Relatos de perrengues causados pelas chuvas se acumulam nas redes sociais do carioca, que se viu em meio a alagamentos e bolsões d’água na volta para casa, na noite desta segunda-feira.
A professora Carmen Migueles relatou momentos de caos por volta das 20h entre os motoristas que ficaram presos dentro do Túnel Rebouças, que une as zonas Sul e Norte da cidade. O sistema de ventilação dentro do túnel parou de funcionar, e muitas pessoas passaram mal com a concentração de monóxido de carbono liberado pelos carros.
“Engarrafamento monstruoso no Túnel Rebouças por causa de alagamento na Lagoa! Ventiladores quebrados! O nível de monóxido de carbono faz o ar irrespirável! Pessoas já passando mal por intoxicação desse perigoso gás! Uma moça vomita perto de mim! Ninguém coordenando o desligamento dos motores! A situação ficando cada vez mais grave! E parece que ninguém fechou a entrada do túnel! Vai ter camara hiperbarica para todos nós hospitais da vizinhança? Socorro!”, postou Carmen em sua página no Facebook.

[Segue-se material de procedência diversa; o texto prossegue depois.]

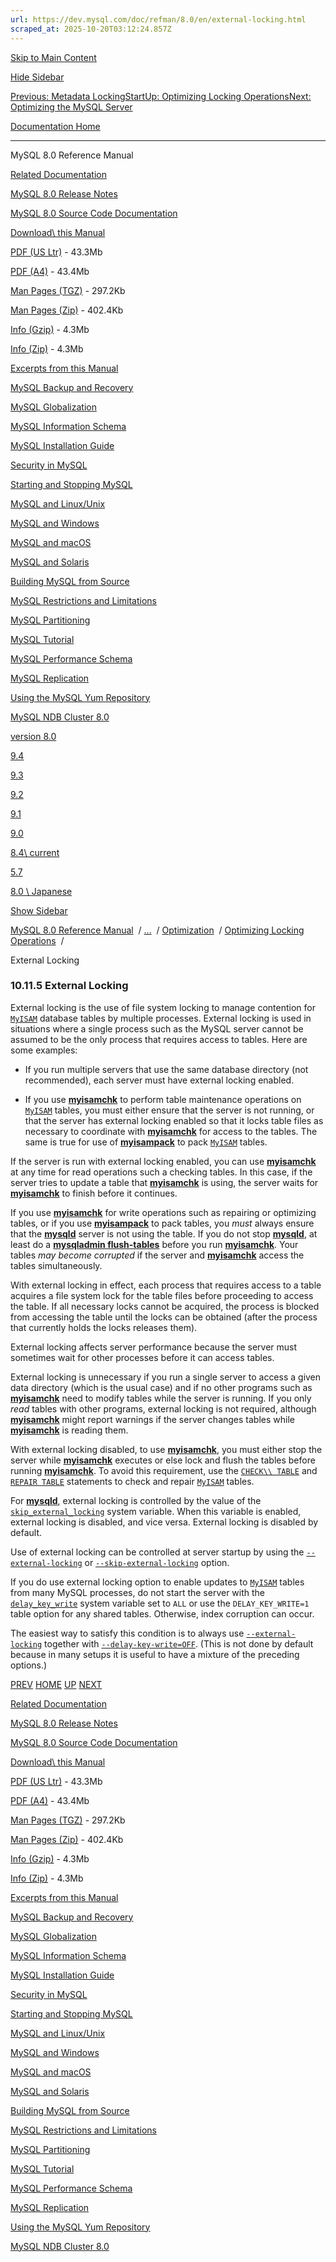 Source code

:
 ```yaml
---
url: https://dev.mysql.com/doc/refman/8.0/en/external-locking.html
scraped_at: 2025-10-20T03:12:24.857Z
---
```


[Skip to Main Content](https://dev.mysql.com/doc/refman/8.0/en/external-locking.html#main)

[Hide Sidebar](https://dev.mysql.com/doc/refman/8.0/en/external-locking.html "Hide Sidebar")

[Previous: Metadata Locking](https://dev.mysql.com/doc/refman/8.0/en/metadata-locking.html "Previous: Metadata Locking")[Start](https://dev.mysql.com/doc/refman/8.0/en/index.html "Start")[Up: Optimizing Locking Operations](https://dev.mysql.com/doc/refman/8.0/en/locking-issues.html "Up: Optimizing Locking Operations")[Next: Optimizing the MySQL Server](https://dev.mysql.com/doc/refman/8.0/en/optimizing-server.html "Next: Optimizing the MySQL Server")

[Documentation Home](https://dev.mysql.com/doc/)

* * *

MySQL 8.0 Reference Manual

[Related Documentation](https://dev.mysql.com/doc/refman/8.0/en/external-locking.html)

[MySQL 8.0 Release Notes](https://dev.mysql.com/doc/relnotes/mysql/8.0/en/)

[MySQL 8.0 Source Code Documentation](https://dev.mysql.com/doc/dev/mysql-server/latest/)

[Download\\
this Manual](https://dev.mysql.com/doc/refman/8.0/en/external-locking.html)

[PDF (US Ltr)](https://downloads.mysql.com/docs/refman-8.0-en.pdf)
\- 43.3Mb

[PDF (A4)](https://downloads.mysql.com/docs/refman-8.0-en.a4.pdf)
\- 43.4Mb

[Man Pages (TGZ)](https://downloads.mysql.com/docs/refman-8.0-en.man-gpl.tar.gz)
\- 297.2Kb

[Man Pages (Zip)](https://downloads.mysql.com/docs/refman-8.0-en.man-gpl.zip)
\- 402.4Kb

[Info (Gzip)](https://downloads.mysql.com/docs/mysql-8.0.info.gz)
\- 4.3Mb

[Info (Zip)](https://downloads.mysql.com/docs/mysql-8.0.info.zip)
\- 4.3Mb

[Excerpts from this Manual](https://dev.mysql.com/doc/refman/8.0/en/external-locking.html)

[MySQL Backup and Recovery](https://dev.mysql.com/doc/mysql-backup-excerpt/8.0/en/)

[MySQL Globalization](https://dev.mysql.com/doc/mysql-g11n-excerpt/8.0/en/)

[MySQL Information Schema](https://dev.mysql.com/doc/mysql-infoschema-excerpt/8.0/en/)

[MySQL Installation Guide](https://dev.mysql.com/doc/mysql-installation-excerpt/8.0/en/)

[Security in MySQL](https://dev.mysql.com/doc/mysql-security-excerpt/8.0/en/)

[Starting and Stopping MySQL](https://dev.mysql.com/doc/mysql-startstop-excerpt/8.0/en/)

[MySQL and Linux/Unix](https://dev.mysql.com/doc/mysql-linuxunix-excerpt/8.0/en/)

[MySQL and Windows](https://dev.mysql.com/doc/mysql-windows-excerpt/8.0/en/)

[MySQL and macOS](https://dev.mysql.com/doc/mysql-macos-excerpt/8.0/en/)

[MySQL and Solaris](https://dev.mysql.com/doc/mysql-solaris-excerpt/8.0/en/)

[Building MySQL from Source](https://dev.mysql.com/doc/mysql-sourcebuild-excerpt/8.0/en/)

[MySQL Restrictions and Limitations](https://dev.mysql.com/doc/mysql-reslimits-excerpt/8.0/en/)

[MySQL Partitioning](https://dev.mysql.com/doc/mysql-partitioning-excerpt/8.0/en/)

[MySQL Tutorial](https://dev.mysql.com/doc/mysql-tutorial-excerpt/8.0/en/)

[MySQL Performance Schema](https://dev.mysql.com/doc/mysql-perfschema-excerpt/8.0/en/)

[MySQL Replication](https://dev.mysql.com/doc/mysql-replication-excerpt/8.0/en/)

[Using the MySQL Yum Repository](https://dev.mysql.com/doc/mysql-repo-excerpt/8.0/en/)

[MySQL NDB Cluster 8.0](https://dev.mysql.com/doc/mysql-cluster-excerpt/8.0/en/)

[version 8.0](https://dev.mysql.com/doc/refman/8.0/en/external-locking.html)

[9.4](https://dev.mysql.com/doc/refman/9.4/en/external-locking.html)

[9.3](https://dev.mysql.com/doc/refman/9.3/en/external-locking.html)

[9.2](https://dev.mysql.com/doc/refman/9.2/en/external-locking.html)

[9.1](https://dev.mysql.com/doc/refman/9.1/en/external-locking.html)

[9.0](https://dev.mysql.com/doc/refman/9.0/en/external-locking.html)

[8.4\\
current](https://dev.mysql.com/doc/refman/8.4/en/external-locking.html)

[5.7](https://dev.mysql.com/doc/refman/5.7/en/external-locking.html)

[8.0 \\
Japanese](https://dev.mysql.com/doc/refman/8.0/ja/external-locking.html)

[Show Sidebar](https://dev.mysql.com/doc/refman/8.0/en/external-locking.html "Show Sidebar")

[MySQL 8.0 Reference Manual](https://dev.mysql.com/doc/refman/8.0/en/)  /
[...](https://dev.mysql.com/doc/refman/8.0/en/external-locking.html)  / [Optimization](https://dev.mysql.com/doc/refman/8.0/en/optimization.html)  /
[Optimizing Locking Operations](https://dev.mysql.com/doc/refman/8.0/en/locking-issues.html)  /

External Locking


### 10.11.5 External Locking

External locking is the use of file system locking to manage
contention for [`MyISAM`](https://dev.mysql.com/doc/refman/8.0/en/myisam-storage-engine.html "18.2 The MyISAM Storage Engine") database
tables by multiple processes. External locking is used in
situations where a single process such as the MySQL server
cannot be assumed to be the only process that requires access to
tables. Here are some examples:

- If you run multiple servers that use the same database
directory (not recommended), each server must have external
locking enabled.


- If you use [**myisamchk**](https://dev.mysql.com/doc/refman/8.0/en/myisamchk.html "6.6.4 myisamchk — MyISAM Table-Maintenance Utility") to perform table
maintenance operations on
[`MyISAM`](https://dev.mysql.com/doc/refman/8.0/en/myisam-storage-engine.html "18.2 The MyISAM Storage Engine") tables, you must either
ensure that the server is not running, or that the server
has external locking enabled so that it locks table files as
necessary to coordinate with [**myisamchk**](https://dev.mysql.com/doc/refman/8.0/en/myisamchk.html "6.6.4 myisamchk — MyISAM Table-Maintenance Utility")
for access to the tables. The same is true for use of
[**myisampack**](https://dev.mysql.com/doc/refman/8.0/en/myisampack.html "6.6.6 myisampack — Generate Compressed, Read-Only MyISAM Tables") to pack
[`MyISAM`](https://dev.mysql.com/doc/refman/8.0/en/myisam-storage-engine.html "18.2 The MyISAM Storage Engine") tables.



If the server is run with external locking enabled, you can
use [**myisamchk**](https://dev.mysql.com/doc/refman/8.0/en/myisamchk.html "6.6.4 myisamchk — MyISAM Table-Maintenance Utility") at any time for read
operations such a checking tables. In this case, if the
server tries to update a table that
[**myisamchk**](https://dev.mysql.com/doc/refman/8.0/en/myisamchk.html "6.6.4 myisamchk — MyISAM Table-Maintenance Utility") is using, the server waits for
[**myisamchk**](https://dev.mysql.com/doc/refman/8.0/en/myisamchk.html "6.6.4 myisamchk — MyISAM Table-Maintenance Utility") to finish before it continues.



If you use [**myisamchk**](https://dev.mysql.com/doc/refman/8.0/en/myisamchk.html "6.6.4 myisamchk — MyISAM Table-Maintenance Utility") for write operations
such as repairing or optimizing tables, or if you use
[**myisampack**](https://dev.mysql.com/doc/refman/8.0/en/myisampack.html "6.6.6 myisampack — Generate Compressed, Read-Only MyISAM Tables") to pack tables, you
_must_ always ensure that the
[**mysqld**](https://dev.mysql.com/doc/refman/8.0/en/mysqld.html "6.3.1 mysqld — The MySQL Server") server is not using the table. If
you do not stop [**mysqld**](https://dev.mysql.com/doc/refman/8.0/en/mysqld.html "6.3.1 mysqld — The MySQL Server"), at least do a
[**mysqladmin flush-tables**](https://dev.mysql.com/doc/refman/8.0/en/mysqladmin.html "6.5.2 mysqladmin — A MySQL Server Administration Program") before you run
[**myisamchk**](https://dev.mysql.com/doc/refman/8.0/en/myisamchk.html "6.6.4 myisamchk — MyISAM Table-Maintenance Utility"). Your tables _may_
_become corrupted_ if the server and
[**myisamchk**](https://dev.mysql.com/doc/refman/8.0/en/myisamchk.html "6.6.4 myisamchk — MyISAM Table-Maintenance Utility") access the tables
simultaneously.


With external locking in effect, each process that requires
access to a table acquires a file system lock for the table
files before proceeding to access the table. If all necessary
locks cannot be acquired, the process is blocked from accessing
the table until the locks can be obtained (after the process
that currently holds the locks releases them).


External locking affects server performance because the server
must sometimes wait for other processes before it can access
tables.


External locking is unnecessary if you run a single server to
access a given data directory (which is the usual case) and if
no other programs such as [**myisamchk**](https://dev.mysql.com/doc/refman/8.0/en/myisamchk.html "6.6.4 myisamchk — MyISAM Table-Maintenance Utility") need to
modify tables while the server is running. If you only
_read_ tables with other programs, external
locking is not required, although [**myisamchk**](https://dev.mysql.com/doc/refman/8.0/en/myisamchk.html "6.6.4 myisamchk — MyISAM Table-Maintenance Utility")
might report warnings if the server changes tables while
[**myisamchk**](https://dev.mysql.com/doc/refman/8.0/en/myisamchk.html "6.6.4 myisamchk — MyISAM Table-Maintenance Utility") is reading them.


With external locking disabled, to use
[**myisamchk**](https://dev.mysql.com/doc/refman/8.0/en/myisamchk.html "6.6.4 myisamchk — MyISAM Table-Maintenance Utility"), you must either stop the server
while [**myisamchk**](https://dev.mysql.com/doc/refman/8.0/en/myisamchk.html "6.6.4 myisamchk — MyISAM Table-Maintenance Utility") executes or else lock and
flush the tables before running [**myisamchk**](https://dev.mysql.com/doc/refman/8.0/en/myisamchk.html "6.6.4 myisamchk — MyISAM Table-Maintenance Utility"). To
avoid this requirement, use the [`CHECK\\
        TABLE`](https://dev.mysql.com/doc/refman/8.0/en/check-table.html "15.7.3.2 CHECK TABLE Statement") and [`REPAIR TABLE`](https://dev.mysql.com/doc/refman/8.0/en/repair-table.html "15.7.3.5 REPAIR TABLE Statement")
statements to check and repair
[`MyISAM`](https://dev.mysql.com/doc/refman/8.0/en/myisam-storage-engine.html "18.2 The MyISAM Storage Engine") tables.


For [**mysqld**](https://dev.mysql.com/doc/refman/8.0/en/mysqld.html "6.3.1 mysqld — The MySQL Server"), external locking is controlled by
the value of the
[`skip_external_locking`](https://dev.mysql.com/doc/refman/8.0/en/server-system-variables.html#sysvar_skip_external_locking) system
variable. When this variable is enabled, external locking is
disabled, and vice versa. External locking is disabled by
default.


Use of external locking can be controlled at server startup by
using the [`--external-locking`](https://dev.mysql.com/doc/refman/8.0/en/server-options.html#option_mysqld_external-locking) or
[`--skip-external-locking`](https://dev.mysql.com/doc/refman/8.0/en/server-options.html#option_mysqld_external-locking)
option.


If you do use external locking option to enable updates to
[`MyISAM`](https://dev.mysql.com/doc/refman/8.0/en/myisam-storage-engine.html "18.2 The MyISAM Storage Engine") tables from many MySQL
processes, do not start the server with the
[`delay_key_write`](https://dev.mysql.com/doc/refman/8.0/en/server-system-variables.html#sysvar_delay_key_write) system variable
set to `ALL` or use the
`DELAY_KEY_WRITE=1` table option for any shared
tables. Otherwise, index corruption can occur.


The easiest way to satisfy this condition is to always use
[`--external-locking`](https://dev.mysql.com/doc/refman/8.0/en/server-options.html#option_mysqld_external-locking) together with
[`--delay-key-write=OFF`](https://dev.mysql.com/doc/refman/8.0/en/server-system-variables.html#sysvar_delay_key_write). (This is
not done by default because in many setups it is useful to have
a mixture of the preceding options.)

[PREV](https://dev.mysql.com/doc/refman/8.0/en/metadata-locking.html "Previous: Metadata Locking") [HOME](https://dev.mysql.com/doc/refman/8.0/en/index.html "Start") [UP](https://dev.mysql.com/doc/refman/8.0/en/locking-issues.html "Up: Optimizing Locking Operations") [NEXT](https://dev.mysql.com/doc/refman/8.0/en/optimizing-server.html "Next: Optimizing the MySQL Server")

[Related Documentation](https://dev.mysql.com/doc/refman/8.0/en/external-locking.html)

[MySQL 8.0 Release Notes](https://dev.mysql.com/doc/relnotes/mysql/8.0/en/)

[MySQL 8.0 Source Code Documentation](https://dev.mysql.com/doc/dev/mysql-server/latest/)

[Download\\
this Manual](https://dev.mysql.com/doc/refman/8.0/en/external-locking.html)

[PDF (US Ltr)](https://downloads.mysql.com/docs/refman-8.0-en.pdf)
\- 43.3Mb

[PDF (A4)](https://downloads.mysql.com/docs/refman-8.0-en.a4.pdf)
\- 43.4Mb

[Man Pages (TGZ)](https://downloads.mysql.com/docs/refman-8.0-en.man-gpl.tar.gz)
\- 297.2Kb

[Man Pages (Zip)](https://downloads.mysql.com/docs/refman-8.0-en.man-gpl.zip)
\- 402.4Kb

[Info (Gzip)](https://downloads.mysql.com/docs/mysql-8.0.info.gz)
\- 4.3Mb

[Info (Zip)](https://downloads.mysql.com/docs/mysql-8.0.info.zip)
\- 4.3Mb

[Excerpts from this Manual](https://dev.mysql.com/doc/refman/8.0/en/external-locking.html)

[MySQL Backup and Recovery](https://dev.mysql.com/doc/mysql-backup-excerpt/8.0/en/)

[MySQL Globalization](https://dev.mysql.com/doc/mysql-g11n-excerpt/8.0/en/)

[MySQL Information Schema](https://dev.mysql.com/doc/mysql-infoschema-excerpt/8.0/en/)

[MySQL Installation Guide](https://dev.mysql.com/doc/mysql-installation-excerpt/8.0/en/)

[Security in MySQL](https://dev.mysql.com/doc/mysql-security-excerpt/8.0/en/)

[Starting and Stopping MySQL](https://dev.mysql.com/doc/mysql-startstop-excerpt/8.0/en/)

[MySQL and Linux/Unix](https://dev.mysql.com/doc/mysql-linuxunix-excerpt/8.0/en/)

[MySQL and Windows](https://dev.mysql.com/doc/mysql-windows-excerpt/8.0/en/)

[MySQL and macOS](https://dev.mysql.com/doc/mysql-macos-excerpt/8.0/en/)

[MySQL and Solaris](https://dev.mysql.com/doc/mysql-solaris-excerpt/8.0/en/)

[Building MySQL from Source](https://dev.mysql.com/doc/mysql-sourcebuild-excerpt/8.0/en/)

[MySQL Restrictions and Limitations](https://dev.mysql.com/doc/mysql-reslimits-excerpt/8.0/en/)

[MySQL Partitioning](https://dev.mysql.com/doc/mysql-partitioning-excerpt/8.0/en/)

[MySQL Tutorial](https://dev.mysql.com/doc/mysql-tutorial-excerpt/8.0/en/)

[MySQL Performance Schema](https://dev.mysql.com/doc/mysql-perfschema-excerpt/8.0/en/)

[MySQL Replication](https://dev.mysql.com/doc/mysql-replication-excerpt/8.0/en/)

[Using the MySQL Yum Repository](https://dev.mysql.com/doc/mysql-repo-excerpt/8.0/en/)

[MySQL NDB Cluster 8.0](https://dev.mysql.com/doc/mysql-cluster-excerpt/8.0/en/)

Gisela Cassimiro passou a noite em claro. Ela não conseguiu voltar pra casa, teve que dormir na creche do filho pequeno, a Acalanto, em Botafogo. Quando foi buscá-lo, na noite desta segunda, o local já estava alagado. Dois bebês ainda em fase de amamentação tiveram que pernoitar na creche também.
Já o empresário Carlos Eduardo Pollhuber só conseguiu buscar na manhã de hoje a filha de 18 anos na PUC, onde ela ficou ilhada desde a noite desta segunda:
— Por volta das 2h, quando a chuva acalmou, tentei pegá-la, mas me deparei com pontos de interdição na Lagoa e no Jardim Botânico e tive que voltar para Botafogo. Hoje, às 6h, consegui chegar à PUC sob forte chuva e passando por vários pontos muito alagados. Na volta, deixei colegas dela em casa em Ipanema, na Lagoa e Fonte da Saudade — relata Pollhuber. — Havia alagamento e interdição de pista sentido Zona Norte da Epitácio Pessoa, na altura do Parque da Catacumba. A rua Alexandre Ferreira (na Lagoa) também estava muito alagada, impedindo a passagem de carros menores. A situação ainda é muito crítica na Zona Sul.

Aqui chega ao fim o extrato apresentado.